Wealth

Wealth Manager Is Building Advisory Team to Assist Gen Z Heirs

(Bloomberg) — A wealth manager that works with about 250 families is expanding its offerings to assist new generations of heirs who may be living in multiple locations and jet setting around the globe.  

Brainvest, with offices in Switzerland, Brazil and the US, expects to hire two more people this year for its “Family Office Solutions” unit, which will increase to about 11 advisers by year-end, founding partner Dany Roizman said in an interview. 

“Families are getting more complex, clients are getting older, kids who are now 30 to 40 years old have multiple fiscal domiciles, expenses and income that don’t match what is real life,” said Roizman, a former JPMorgan Chase & Co. private banker. “We have families with 100% of the net worth in Brazil or Mexico, but the family is spread out globally. We’re working on how to balance those issues.”

Started in Geneva in 2003 by former partners of Credit Suisse’s Hedging-Griffo unit, Brainvest now manages about $3.5 billion with 80 employees spread across its five offices. 

Jan Karsten, who formerly headed Julius Baer’s family office in Brazil, is leading the new unit along with Guilherme Sanches in Sao Paulo. Jacyrandi Steinmann in Switzerland is also focusing on the family business. The unit, which was launched late last year, has a “Chinese wall” with the firm’s other advisers since it manages a broader set of information and reports directly to the board, he said.

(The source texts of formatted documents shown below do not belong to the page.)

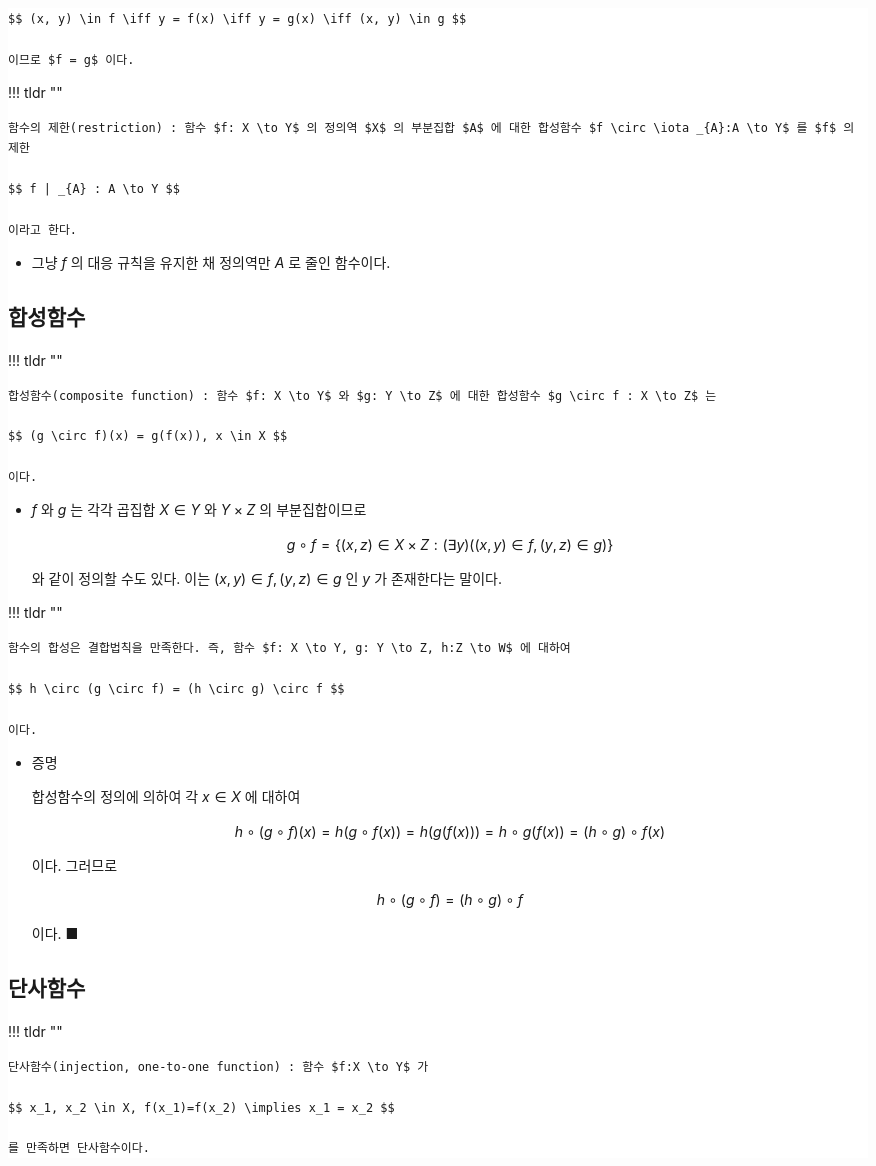     $$ (x, y) \in f \iff y = f(x) \iff y = g(x) \iff (x, y) \in g $$

    이므로 $f = g$ 이다. 

!!! tldr ""

    함수의 제한(restriction) : 함수 $f: X \to Y$ 의 정의역 $X$ 의 부분집합 $A$ 에 대한 합성함수 $f \circ \iota _{A}:A \to Y$ 를 $f$ 의 제한 
    
    $$ f | _{A} : A \to Y $$
    
    이라고 한다.

- 그냥 $f$ 의 대응 규칙을 유지한 채 정의역만 $A$ 로 줄인 함수이다.

## 합성함수

!!! tldr ""

    합성함수(composite function) : 함수 $f: X \to Y$ 와 $g: Y \to Z$ 에 대한 합성함수 $g \circ f : X \to Z$ 는 
    
    $$ (g \circ f)(x) = g(f(x)), x \in X $$
    
    이다.

- $f$ 와 $g$ 는 각각 곱집합 $X \in Y$ 와 $Y \times Z$ 의 부분집합이므로 

    $$ g \circ f = \{(x, z) \in X \times Z: (\exists y) ((x, y) \in f, (y, z) \in g)\} $$

    와 같이 정의할 수도 있다. 이는 $(x, y) \in f, (y, z) \in g$ 인 $y$ 가 존재한다는 말이다.

!!! tldr ""

    함수의 합성은 결합법칙을 만족한다. 즉, 함수 $f: X \to Y, g: Y \to Z, h:Z \to W$ 에 대하여 

    $$ h \circ (g \circ f) = (h \circ g) \circ f $$

    이다. 

- 증명 

    합성함수의 정의에 의하여 각 $x \in X$ 에 대하여 

    $$ h \circ (g \circ f)(x) = h(g \circ f(x)) = h(g(f(x))) = h \circ g(f(x)) = (h \circ g) \circ f(x) $$

    이다. 그러므로 

    $$ h \circ (g \circ f) = (h \circ g) \circ f $$

    이다. ■ 

## 단사함수

!!! tldr ""

    단사함수(injection, one-to-one function) : 함수 $f:X \to Y$ 가 

    $$ x_1, x_2 \in X, f(x_1)=f(x_2) \implies x_1 = x_2 $$

    를 만족하면 단사함수이다.
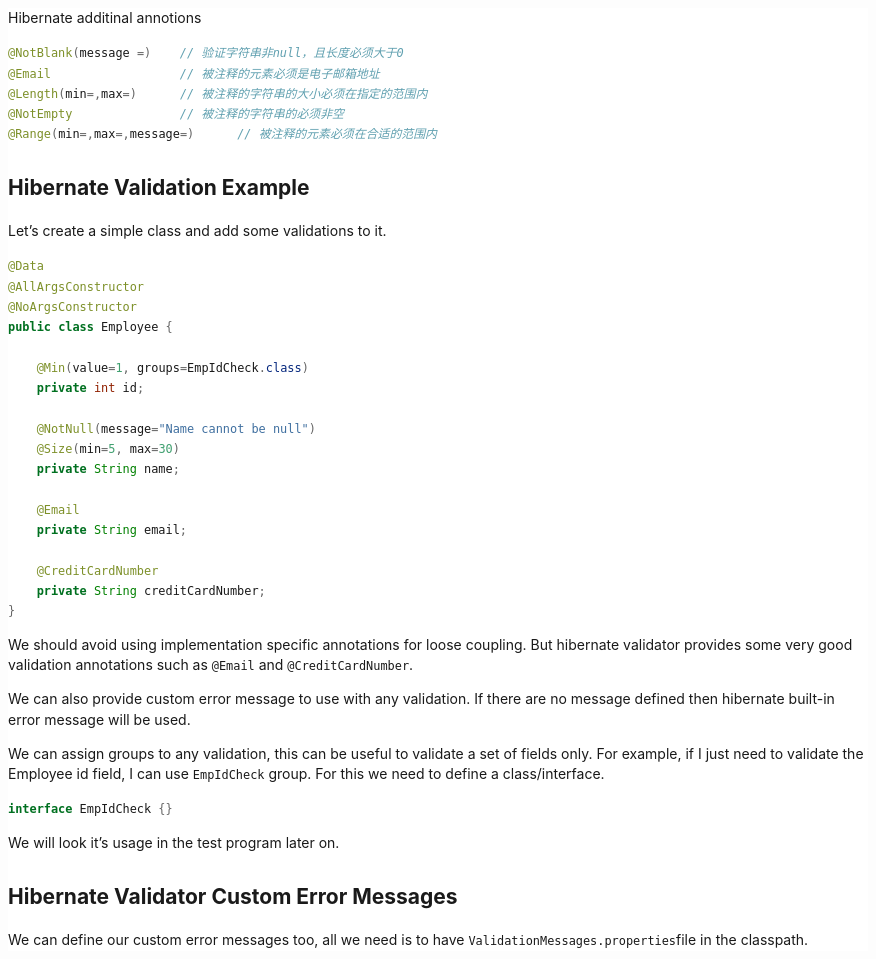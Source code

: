 Hibernate additinal annotions

```java
@NotBlank(message =)	// 验证字符串非null，且长度必须大于0  
@Email  				// 被注释的元素必须是电子邮箱地址  
@Length(min=,max=)		// 被注释的字符串的大小必须在指定的范围内  
@NotEmpty				// 被注释的字符串的必须非空  
@Range(min=,max=,message=)		// 被注释的元素必须在合适的范围内  
```

## Hibernate Validation Example

Let’s create a simple class and add some validations to it.

```java
@Data
@AllArgsConstructor
@NoArgsConstructor
public class Employee {

	@Min(value=1, groups=EmpIdCheck.class)
	private int id;
	
	@NotNull(message="Name cannot be null")
	@Size(min=5, max=30)
	private String name;
	
	@Email
	private String email;
	
	@CreditCardNumber
	private String creditCardNumber;
}
```

We should avoid using implementation specific annotations for loose coupling. But hibernate validator provides some very good validation annotations such as `@Email` and `@CreditCardNumber`.

We can also provide custom error message to use with any validation. If there are no message defined then hibernate built-in error message will be used.

We can assign groups to any validation, this can be useful to validate a set of fields only. For example, if I just need to validate the Employee id field, I can use `EmpIdCheck` group. For this we need to define a class/interface.

```java
interface EmpIdCheck {}
```

We will look it’s usage in the test program later on.

## Hibernate Validator Custom Error Messages

We can define our custom error messages too, all we need is to have `ValidationMessages.properties`file in the classpath.
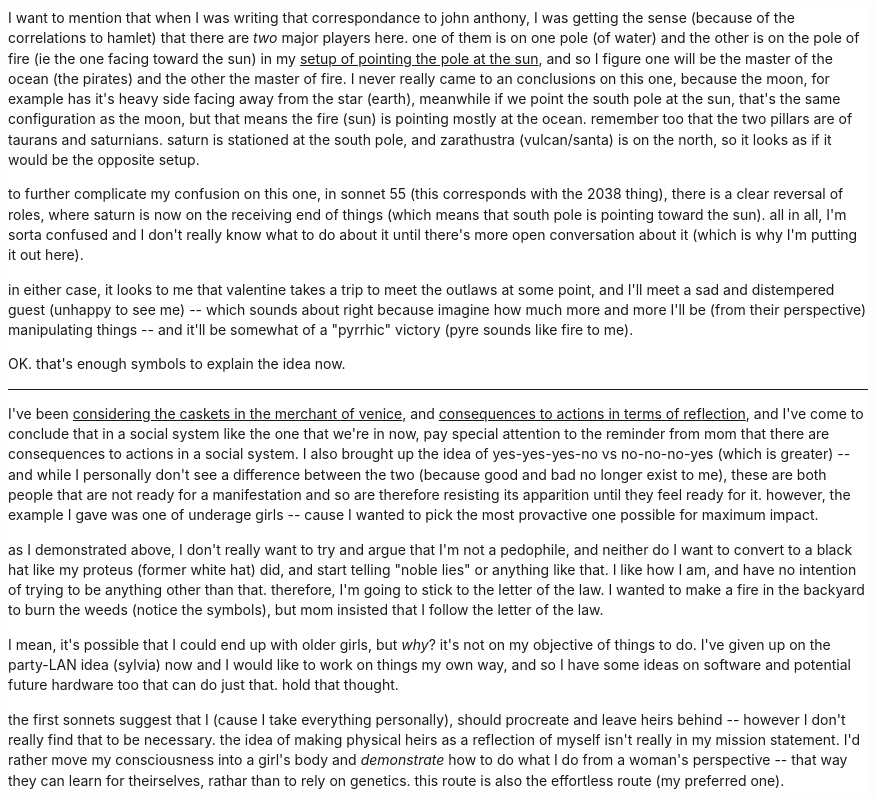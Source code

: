 I want to mention that when I was writing that correspondance to john anthony, I was getting the sense (because of the correlations to hamlet) that there are *two* major players here. one of them is on one pole (of water) and the other is on the pole of fire (ie the one facing toward the sun) in my [setup of pointing the pole at the sun](/nikki-ana-jones.md#2023-01-28-1025---micronovas-and-stuff), and so I figure one will be the master of the ocean (the pirates) and the other the master of fire. I never really came to an conclusions on this one, because the moon, for example has it's heavy side facing away from the star (earth), meanwhile if we point the south pole at the sun, that's the same configuration as the moon, but that means the fire (sun) is pointing mostly at the ocean. remember too that the two pillars are of taurans and saturnians. saturn is stationed at the south pole, and zarathustra (vulcan/santa) is on the north, so it looks as if it would be the opposite setup.

to further complicate my confusion on this one, in sonnet 55 (this corresponds with the 2038 thing), there is a clear reversal of roles, where saturn is now on the receiving end of things (which means that south pole is pointing toward the sun). all in all, I'm sorta confused and I don't really know what to do about it until there's more open conversation about it (which is why I'm putting it out here).

in either case, it looks to me that valentine takes a trip to meet the outlaws at some point, and I'll meet a sad and distempered guest (unhappy to see me) -- which sounds about right because imagine how much more and more I'll be (from their perspective) manipulating things -- and it'll be somewhat of a "pyrrhic" victory (pyre sounds like fire to me).

OK. that's enough symbols to explain the idea now.

---

I've been [considering the caskets in the merchant of venice](/nance-notes.md#2023-02-08-1748---deserve-is-a-false-reflection), and [consequences to actions in terms of reflection](/nance-notes.md#2023-02-09-0556---followup-consequences-for-actions-and-doing-what-i-feel), and I've come to conclude that in a social system like the one that we're in now, pay special attention to the reminder from mom that there are consequences to actions in a social system. I also brought up the idea of yes-yes-yes-no vs no-no-no-yes (which is greater) -- and while I personally don't see a difference between the two (because good and bad no longer exist to me), these are both people that are not ready for a manifestation and so are therefore resisting its apparition until they feel ready for it. however, the example I gave was one of underage girls -- cause I wanted to pick the most provactive one possible for maximum impact.

as I demonstrated above, I don't really want to try and argue that I'm not a pedophile, and neither do I want to convert to a black hat like my proteus (former white hat) did, and start telling "noble lies" or anything like that. I like how I am, and have no intention of trying to be anything other than that. therefore, I'm going to stick to the letter of the law. I wanted to make a fire in the backyard to burn the weeds (notice the symbols), but mom insisted that I follow the letter of the law.

I mean, it's possible that I could end up with older girls, but *why*? it's not on my objective of things to do. I've given up on the party-LAN idea (sylvia) now and I would like to work on things my own way, and so I have some ideas on software and potential future hardware too that can do just that. hold that thought.

the first sonnets suggest that I (cause I take everything personally), should procreate and leave heirs behind -- however I don't really find that to be necessary. the idea of making physical heirs as a reflection of myself isn't really in my mission statement. I'd rather move my consciousness into a girl's body and *demonstrate* how to do what I do from a woman's perspective -- that way they can learn for theirselves, rathar than to rely on genetics. this route is also the effortless route (my preferred one).
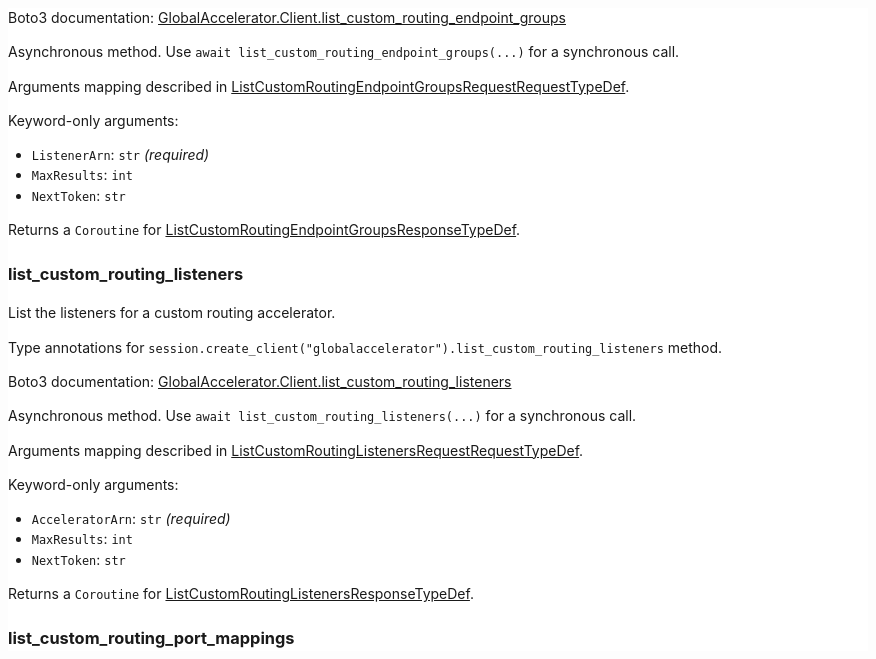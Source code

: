 Boto3 documentation:
[GlobalAccelerator.Client.list_custom_routing_endpoint_groups](https://boto3.amazonaws.com/v1/documentation/api/latest/reference/services/globalaccelerator.html#GlobalAccelerator.Client.list_custom_routing_endpoint_groups)

Asynchronous method. Use `await list_custom_routing_endpoint_groups(...)` for a
synchronous call.

Arguments mapping described in
[ListCustomRoutingEndpointGroupsRequestRequestTypeDef](./type_defs.md#listcustomroutingendpointgroupsrequestrequesttypedef).

Keyword-only arguments:

- `ListenerArn`: `str` *(required)*
- `MaxResults`: `int`
- `NextToken`: `str`

Returns a `Coroutine` for
[ListCustomRoutingEndpointGroupsResponseTypeDef](./type_defs.md#listcustomroutingendpointgroupsresponsetypedef).

<a id="list\_custom\_routing\_listeners"></a>

### list_custom_routing_listeners

List the listeners for a custom routing accelerator.

Type annotations for
`session.create_client("globalaccelerator").list_custom_routing_listeners`
method.

Boto3 documentation:
[GlobalAccelerator.Client.list_custom_routing_listeners](https://boto3.amazonaws.com/v1/documentation/api/latest/reference/services/globalaccelerator.html#GlobalAccelerator.Client.list_custom_routing_listeners)

Asynchronous method. Use `await list_custom_routing_listeners(...)` for a
synchronous call.

Arguments mapping described in
[ListCustomRoutingListenersRequestRequestTypeDef](./type_defs.md#listcustomroutinglistenersrequestrequesttypedef).

Keyword-only arguments:

- `AcceleratorArn`: `str` *(required)*
- `MaxResults`: `int`
- `NextToken`: `str`

Returns a `Coroutine` for
[ListCustomRoutingListenersResponseTypeDef](./type_defs.md#listcustomroutinglistenersresponsetypedef).

<a id="list\_custom\_routing\_port\_mappings"></a>

### list_custom_routing_port_mappings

Brainvest specializes in alternative-investment options, including real estate, private equity, distressed assets, litigation finance and private credit, according to its website. The firm this month announced a merger with Brazil’s KPC Consultoria, which has about $780 million in assets under management, though the businesses will operate independently.

Brainvest advisers are focused on sustained, long-term returns that are smoothed out over time without sudden jumps or drops, Roizman said. 

“We’re not afraid of losing a good investment, but we are afraid of making a bad investment,” Roizman said. “That is why we do not care about FOMO.”

The firm also looks to support “impact investing” ideas from heirs of large fortunes as new generations attempt to change perceptions and put money behind projects such as environmental initiatives, he said.

The challenge, Roizman said, is “how can I make sure the net worth can sustain the current generation but also the next one — so they can create their own self-esteem, without destroying what they received?”